A case when $x_0$ - local max.
$$\forall x \in U_{\epsilon}(x_0 ) \subset Df \, \, f(x) \le f(x_0) $$
- Is $f(x)$ less than OR equal to $f(x_0)$, because there is a change that $f(x)$ is at the end point of interval where the $f$ is defined, so it can by given conditions be equal to loc. extrema?
If $f(x)$ is differentiable at $x_0 $, then $f'(x_0)=\lim_{\Delta x \to 0}\frac{f(x_0+\Delta x) - f(x_0)}{\Delta x}$
We denote $\frac{f(x_0+\Delta x)-f(x_0)}{\Delta x}= \lambda(x_0,\Delta x)$
So $$\lim_{\Delta x \to 0^-}\lambda(x_0,\Delta x)=lim_{\Delta x \to 0^+}\lambda (x_0, \Delta x )$$
$\Delta x : x_0 + \Delta x \in U_\epsilon(x_0)$
- I assume that $\Delta x \in U_\epsilon(x_0)$ because $\Delta x $ tends to 0, but maybe there is some other reason as to why this is?

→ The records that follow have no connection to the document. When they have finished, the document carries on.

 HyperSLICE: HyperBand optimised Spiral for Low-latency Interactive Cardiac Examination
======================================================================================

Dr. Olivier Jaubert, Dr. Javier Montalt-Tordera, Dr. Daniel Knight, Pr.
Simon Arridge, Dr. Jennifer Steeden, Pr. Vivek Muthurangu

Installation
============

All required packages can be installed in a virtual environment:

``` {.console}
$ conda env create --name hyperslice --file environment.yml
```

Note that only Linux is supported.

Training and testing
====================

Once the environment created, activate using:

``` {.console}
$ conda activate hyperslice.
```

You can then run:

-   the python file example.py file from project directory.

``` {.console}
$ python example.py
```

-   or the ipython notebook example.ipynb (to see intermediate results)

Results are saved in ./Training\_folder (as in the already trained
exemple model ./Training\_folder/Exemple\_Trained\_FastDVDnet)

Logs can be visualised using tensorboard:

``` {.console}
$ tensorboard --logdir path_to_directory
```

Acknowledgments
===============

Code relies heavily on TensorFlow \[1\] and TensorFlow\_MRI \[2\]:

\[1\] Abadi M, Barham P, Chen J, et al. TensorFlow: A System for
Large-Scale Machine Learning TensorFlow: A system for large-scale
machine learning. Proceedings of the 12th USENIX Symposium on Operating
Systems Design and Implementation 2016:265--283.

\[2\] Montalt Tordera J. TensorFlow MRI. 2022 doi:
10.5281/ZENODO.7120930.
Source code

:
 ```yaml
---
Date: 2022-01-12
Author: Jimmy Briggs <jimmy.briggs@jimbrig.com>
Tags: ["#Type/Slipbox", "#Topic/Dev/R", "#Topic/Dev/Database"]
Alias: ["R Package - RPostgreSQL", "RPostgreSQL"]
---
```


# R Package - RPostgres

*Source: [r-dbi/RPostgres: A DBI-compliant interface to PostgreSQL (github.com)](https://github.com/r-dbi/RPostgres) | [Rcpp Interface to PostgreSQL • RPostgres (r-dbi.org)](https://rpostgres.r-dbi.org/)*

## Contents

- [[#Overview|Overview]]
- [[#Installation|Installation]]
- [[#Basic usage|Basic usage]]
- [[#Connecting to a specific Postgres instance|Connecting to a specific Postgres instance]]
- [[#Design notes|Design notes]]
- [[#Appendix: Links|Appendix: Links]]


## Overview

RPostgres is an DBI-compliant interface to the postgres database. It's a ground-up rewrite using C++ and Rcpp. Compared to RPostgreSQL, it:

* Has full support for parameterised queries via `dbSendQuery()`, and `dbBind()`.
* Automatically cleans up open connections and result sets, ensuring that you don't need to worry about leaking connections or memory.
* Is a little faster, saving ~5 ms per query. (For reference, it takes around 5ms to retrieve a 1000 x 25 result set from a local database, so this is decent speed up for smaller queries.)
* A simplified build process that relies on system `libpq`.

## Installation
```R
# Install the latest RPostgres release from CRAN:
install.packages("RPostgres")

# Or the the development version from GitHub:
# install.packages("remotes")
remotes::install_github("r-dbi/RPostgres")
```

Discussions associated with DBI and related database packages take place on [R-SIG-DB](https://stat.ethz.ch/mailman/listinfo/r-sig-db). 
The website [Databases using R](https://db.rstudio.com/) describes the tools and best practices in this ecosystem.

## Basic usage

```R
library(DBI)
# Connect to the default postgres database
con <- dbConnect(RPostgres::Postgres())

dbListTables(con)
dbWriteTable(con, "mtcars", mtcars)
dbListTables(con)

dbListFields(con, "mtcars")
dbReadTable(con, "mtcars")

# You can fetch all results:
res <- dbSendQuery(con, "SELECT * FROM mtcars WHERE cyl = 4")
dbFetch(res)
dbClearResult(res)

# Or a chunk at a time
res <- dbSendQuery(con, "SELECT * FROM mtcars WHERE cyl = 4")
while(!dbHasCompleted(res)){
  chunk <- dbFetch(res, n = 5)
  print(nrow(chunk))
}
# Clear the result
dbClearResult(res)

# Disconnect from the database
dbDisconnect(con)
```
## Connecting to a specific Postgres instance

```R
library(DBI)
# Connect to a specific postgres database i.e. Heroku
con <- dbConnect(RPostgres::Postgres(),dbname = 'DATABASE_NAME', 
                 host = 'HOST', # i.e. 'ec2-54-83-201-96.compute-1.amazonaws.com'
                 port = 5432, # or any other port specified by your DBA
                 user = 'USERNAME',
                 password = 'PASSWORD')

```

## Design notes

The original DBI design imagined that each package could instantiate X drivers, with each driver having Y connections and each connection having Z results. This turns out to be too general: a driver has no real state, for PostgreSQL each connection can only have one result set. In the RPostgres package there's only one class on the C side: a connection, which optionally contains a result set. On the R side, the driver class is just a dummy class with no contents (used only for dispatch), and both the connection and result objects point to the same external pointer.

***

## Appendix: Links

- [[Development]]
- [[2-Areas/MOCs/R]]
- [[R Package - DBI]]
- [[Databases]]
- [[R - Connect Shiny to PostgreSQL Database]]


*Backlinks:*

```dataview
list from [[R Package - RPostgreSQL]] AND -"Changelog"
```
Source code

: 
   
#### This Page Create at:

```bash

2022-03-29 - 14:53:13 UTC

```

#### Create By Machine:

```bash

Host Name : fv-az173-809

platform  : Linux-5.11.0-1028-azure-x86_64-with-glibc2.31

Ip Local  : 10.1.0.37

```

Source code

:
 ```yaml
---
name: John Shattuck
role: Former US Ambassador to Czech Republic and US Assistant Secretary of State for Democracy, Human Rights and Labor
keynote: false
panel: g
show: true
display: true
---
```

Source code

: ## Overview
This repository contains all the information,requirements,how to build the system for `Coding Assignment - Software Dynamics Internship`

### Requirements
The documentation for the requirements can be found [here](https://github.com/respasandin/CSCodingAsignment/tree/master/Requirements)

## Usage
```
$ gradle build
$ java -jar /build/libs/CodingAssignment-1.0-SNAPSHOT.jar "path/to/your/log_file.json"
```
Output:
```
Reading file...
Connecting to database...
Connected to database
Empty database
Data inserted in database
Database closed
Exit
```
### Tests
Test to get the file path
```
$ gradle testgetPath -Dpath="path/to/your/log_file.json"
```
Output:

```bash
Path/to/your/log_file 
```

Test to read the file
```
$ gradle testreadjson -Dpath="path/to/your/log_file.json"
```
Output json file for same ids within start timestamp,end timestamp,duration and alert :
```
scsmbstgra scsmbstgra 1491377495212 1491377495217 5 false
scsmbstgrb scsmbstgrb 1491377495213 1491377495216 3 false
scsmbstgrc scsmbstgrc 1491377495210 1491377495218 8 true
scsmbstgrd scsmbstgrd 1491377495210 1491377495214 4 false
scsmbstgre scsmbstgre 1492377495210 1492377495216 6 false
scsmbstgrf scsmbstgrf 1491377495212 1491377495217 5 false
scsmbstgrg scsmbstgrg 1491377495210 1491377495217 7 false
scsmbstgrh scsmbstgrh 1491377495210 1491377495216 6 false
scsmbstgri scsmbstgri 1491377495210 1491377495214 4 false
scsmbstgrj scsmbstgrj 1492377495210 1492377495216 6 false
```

1) $0<\Delta x < \epsilon$
$f(x_0 + \Delta x) \le f(x_0)$
$\frac{f(x_0+\Delta x) - f(x_0}{\Delta x} \le 0$
2) $0> \Delta x > -\epsilon$
$f(x_0 + \Delta x ) \le f(x_0)$
$\frac{f(x_0 + \Delta x) -f(x_0)}{\Delta x }\ge 0$
$$\frac{f(x_0+\Delta x) - f(x_0)}{\Delta x}=\frac{f(x_0+\Delta x ) - f(x_0)}{\Delta x}$$
That's why : $$\lim_{\Delta x \to 0}\frac{f(x_0+\Delta x) - f(x_0) }{\Delta x }=f'(x_0)=0$$
The end of the proof is clear to me, but I would like some clarification about the middle section of the proof.

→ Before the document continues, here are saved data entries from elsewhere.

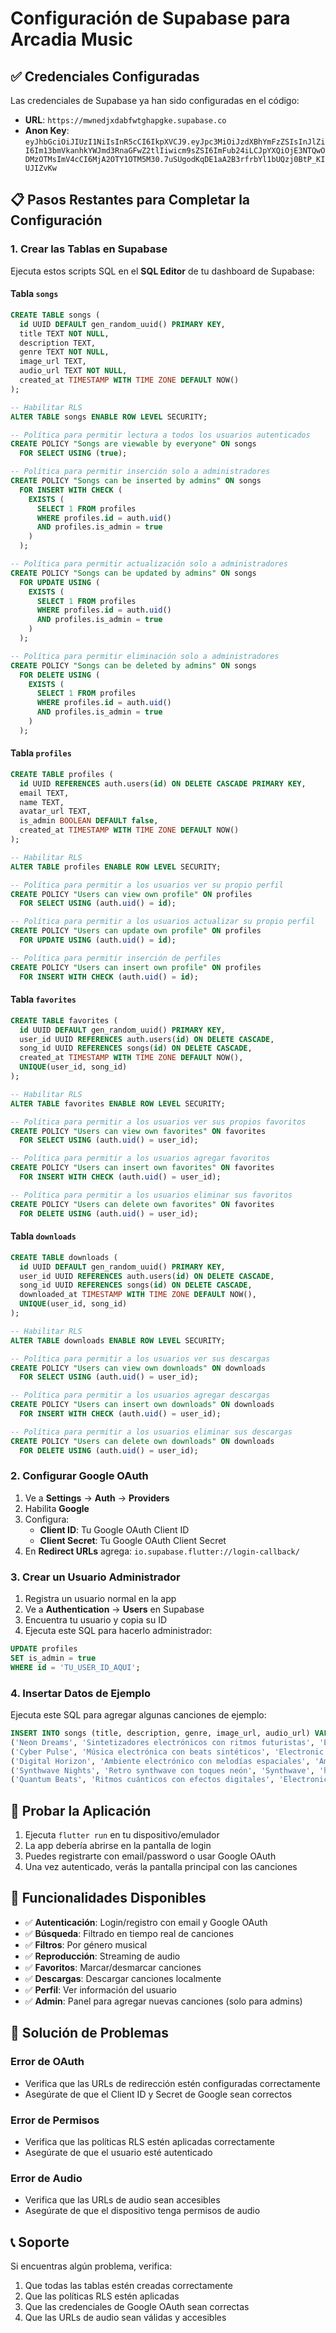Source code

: # Configuración de Supabase para Arcadia Music

## ✅ Credenciales Configuradas

Las credenciales de Supabase ya han sido configuradas en el código:
- **URL**: `https://mwnedjxdabfwtghapgke.supabase.co`
- **Anon Key**: `eyJhbGciOiJIUzI1NiIsInR5cCI6IkpXVCJ9.eyJpc3MiOiJzdXBhYmFzZSIsInJlZiI6Im13bmVkanhkYWJmd3RnaGFwZ2tlIiwicm9sZSI6ImFub24iLCJpYXQiOjE3NTQwODMzOTMsImV4cCI6MjA2OTY1OTM5M30.7uSUgodKqDE1aA2B3rfrbYl1bUQzj0BtP_KIUJIZvKw`

## 📋 Pasos Restantes para Completar la Configuración

### 1. Crear las Tablas en Supabase

Ejecuta estos scripts SQL en el **SQL Editor** de tu dashboard de Supabase:

#### Tabla `songs`
```sql
CREATE TABLE songs (
  id UUID DEFAULT gen_random_uuid() PRIMARY KEY,
  title TEXT NOT NULL,
  description TEXT,
  genre TEXT NOT NULL,
  image_url TEXT,
  audio_url TEXT NOT NULL,
  created_at TIMESTAMP WITH TIME ZONE DEFAULT NOW()
);

-- Habilitar RLS
ALTER TABLE songs ENABLE ROW LEVEL SECURITY;

-- Política para permitir lectura a todos los usuarios autenticados
CREATE POLICY "Songs are viewable by everyone" ON songs
  FOR SELECT USING (true);

-- Política para permitir inserción solo a administradores
CREATE POLICY "Songs can be inserted by admins" ON songs
  FOR INSERT WITH CHECK (
    EXISTS (
      SELECT 1 FROM profiles 
      WHERE profiles.id = auth.uid() 
      AND profiles.is_admin = true
    )
  );

-- Política para permitir actualización solo a administradores
CREATE POLICY "Songs can be updated by admins" ON songs
  FOR UPDATE USING (
    EXISTS (
      SELECT 1 FROM profiles 
      WHERE profiles.id = auth.uid() 
      AND profiles.is_admin = true
    )
  );

-- Política para permitir eliminación solo a administradores
CREATE POLICY "Songs can be deleted by admins" ON songs
  FOR DELETE USING (
    EXISTS (
      SELECT 1 FROM profiles 
      WHERE profiles.id = auth.uid() 
      AND profiles.is_admin = true
    )
  );
```

#### Tabla `profiles`
```sql
CREATE TABLE profiles (
  id UUID REFERENCES auth.users(id) ON DELETE CASCADE PRIMARY KEY,
  email TEXT,
  name TEXT,
  avatar_url TEXT,
  is_admin BOOLEAN DEFAULT false,
  created_at TIMESTAMP WITH TIME ZONE DEFAULT NOW()
);

-- Habilitar RLS
ALTER TABLE profiles ENABLE ROW LEVEL SECURITY;

-- Política para permitir a los usuarios ver su propio perfil
CREATE POLICY "Users can view own profile" ON profiles
  FOR SELECT USING (auth.uid() = id);

-- Política para permitir a los usuarios actualizar su propio perfil
CREATE POLICY "Users can update own profile" ON profiles
  FOR UPDATE USING (auth.uid() = id);

-- Política para permitir inserción de perfiles
CREATE POLICY "Users can insert own profile" ON profiles
  FOR INSERT WITH CHECK (auth.uid() = id);
```

#### Tabla `favorites`
```sql
CREATE TABLE favorites (
  id UUID DEFAULT gen_random_uuid() PRIMARY KEY,
  user_id UUID REFERENCES auth.users(id) ON DELETE CASCADE,
  song_id UUID REFERENCES songs(id) ON DELETE CASCADE,
  created_at TIMESTAMP WITH TIME ZONE DEFAULT NOW(),
  UNIQUE(user_id, song_id)
);

-- Habilitar RLS
ALTER TABLE favorites ENABLE ROW LEVEL SECURITY;

-- Política para permitir a los usuarios ver sus propios favoritos
CREATE POLICY "Users can view own favorites" ON favorites
  FOR SELECT USING (auth.uid() = user_id);

-- Política para permitir a los usuarios agregar favoritos
CREATE POLICY "Users can insert own favorites" ON favorites
  FOR INSERT WITH CHECK (auth.uid() = user_id);

-- Política para permitir a los usuarios eliminar sus favoritos
CREATE POLICY "Users can delete own favorites" ON favorites
  FOR DELETE USING (auth.uid() = user_id);
```

#### Tabla `downloads`
```sql
CREATE TABLE downloads (
  id UUID DEFAULT gen_random_uuid() PRIMARY KEY,
  user_id UUID REFERENCES auth.users(id) ON DELETE CASCADE,
  song_id UUID REFERENCES songs(id) ON DELETE CASCADE,
  downloaded_at TIMESTAMP WITH TIME ZONE DEFAULT NOW(),
  UNIQUE(user_id, song_id)
);

-- Habilitar RLS
ALTER TABLE downloads ENABLE ROW LEVEL SECURITY;

-- Política para permitir a los usuarios ver sus descargas
CREATE POLICY "Users can view own downloads" ON downloads
  FOR SELECT USING (auth.uid() = user_id);

-- Política para permitir a los usuarios agregar descargas
CREATE POLICY "Users can insert own downloads" ON downloads
  FOR INSERT WITH CHECK (auth.uid() = user_id);

-- Política para permitir a los usuarios eliminar sus descargas
CREATE POLICY "Users can delete own downloads" ON downloads
  FOR DELETE USING (auth.uid() = user_id);
```

### 2. Configurar Google OAuth

1. Ve a **Settings** → **Auth** → **Providers**
2. Habilita **Google**
3. Configura:
   - **Client ID**: Tu Google OAuth Client ID
   - **Client Secret**: Tu Google OAuth Client Secret
4. En **Redirect URLs** agrega: `io.supabase.flutter://login-callback/`

### 3. Crear un Usuario Administrador

1. Registra un usuario normal en la app
2. Ve a **Authentication** → **Users** en Supabase
3. Encuentra tu usuario y copia su ID
4. Ejecuta este SQL para hacerlo administrador:

```sql
UPDATE profiles 
SET is_admin = true 
WHERE id = 'TU_USER_ID_AQUI';
```

### 4. Insertar Datos de Ejemplo

Ejecuta este SQL para agregar algunas canciones de ejemplo:

```sql
INSERT INTO songs (title, description, genre, image_url, audio_url) VALUES
('Neon Dreams', 'Sintetizadores electrónicos con ritmos futuristas', 'Electronic', 'https://images.unsplash.com/photo-1493225457124-a3eb161ffa5f?w=400', 'https://www.soundjay.com/misc/sounds/bell-ringing-05.wav'),
('Cyber Pulse', 'Música electrónica con beats sintéticos', 'Electronic', 'https://images.unsplash.com/photo-1511379938547-c1f69419868d?w=400', 'https://www.soundjay.com/misc/sounds/bell-ringing-05.wav'),
('Digital Horizon', 'Ambiente electrónico con melodías espaciales', 'Ambient', 'https://images.unsplash.com/photo-1514320291840-2e0a9bf2a9ae?w=400', 'https://www.soundjay.com/misc/sounds/bell-ringing-05.wav'),
('Synthwave Nights', 'Retro synthwave con toques neón', 'Synthwave', 'https://images.unsplash.com/photo-1511379938547-c1f69419868d?w=400', 'https://www.soundjay.com/misc/sounds/bell-ringing-05.wav'),
('Quantum Beats', 'Ritmos cuánticos con efectos digitales', 'Electronic', 'https://images.unsplash.com/photo-1493225457124-a3eb161ffa5f?w=400', 'https://www.soundjay.com/misc/sounds/bell-ringing-05.wav');
```

## 🚀 Probar la Aplicación

1. Ejecuta `flutter run` en tu dispositivo/emulador
2. La app debería abrirse en la pantalla de login
3. Puedes registrarte con email/password o usar Google OAuth
4. Una vez autenticado, verás la pantalla principal con las canciones

## 📱 Funcionalidades Disponibles

- ✅ **Autenticación**: Login/registro con email y Google OAuth
- ✅ **Búsqueda**: Filtrado en tiempo real de canciones
- ✅ **Filtros**: Por género musical
- ✅ **Reproducción**: Streaming de audio
- ✅ **Favoritos**: Marcar/desmarcar canciones
- ✅ **Descargas**: Descargar canciones localmente
- ✅ **Perfil**: Ver información del usuario
- ✅ **Admin**: Panel para agregar nuevas canciones (solo para admins)

## 🔧 Solución de Problemas

### Error de OAuth
- Verifica que las URLs de redirección estén configuradas correctamente
- Asegúrate de que el Client ID y Secret de Google sean correctos

### Error de Permisos
- Verifica que las políticas RLS estén aplicadas correctamente
- Asegúrate de que el usuario esté autenticado

### Error de Audio
- Verifica que las URLs de audio sean accesibles
- Asegúrate de que el dispositivo tenga permisos de audio

## 📞 Soporte

Si encuentras algún problema, verifica:
1. Que todas las tablas estén creadas correctamente
2. Que las políticas RLS estén aplicadas
3. Que las credenciales de Google OAuth sean correctas
4. Que las URLs de audio sean válidas y accesibles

Your statement is mixed up. We are given in the hypothesis of the theorem that $x_0$ is a local extremum. There are no "conditions" needed for this. What it should say is
$\exists \epsilon_2 > 0$ such that $x_0$ is the global maximum or minimum of $f$ on the interval $U_{\epsilon_2}(x_0) = (x_0 - \epsilon_2, x_0 + \epsilon_2)$.
Which is just the definition of "local extremum".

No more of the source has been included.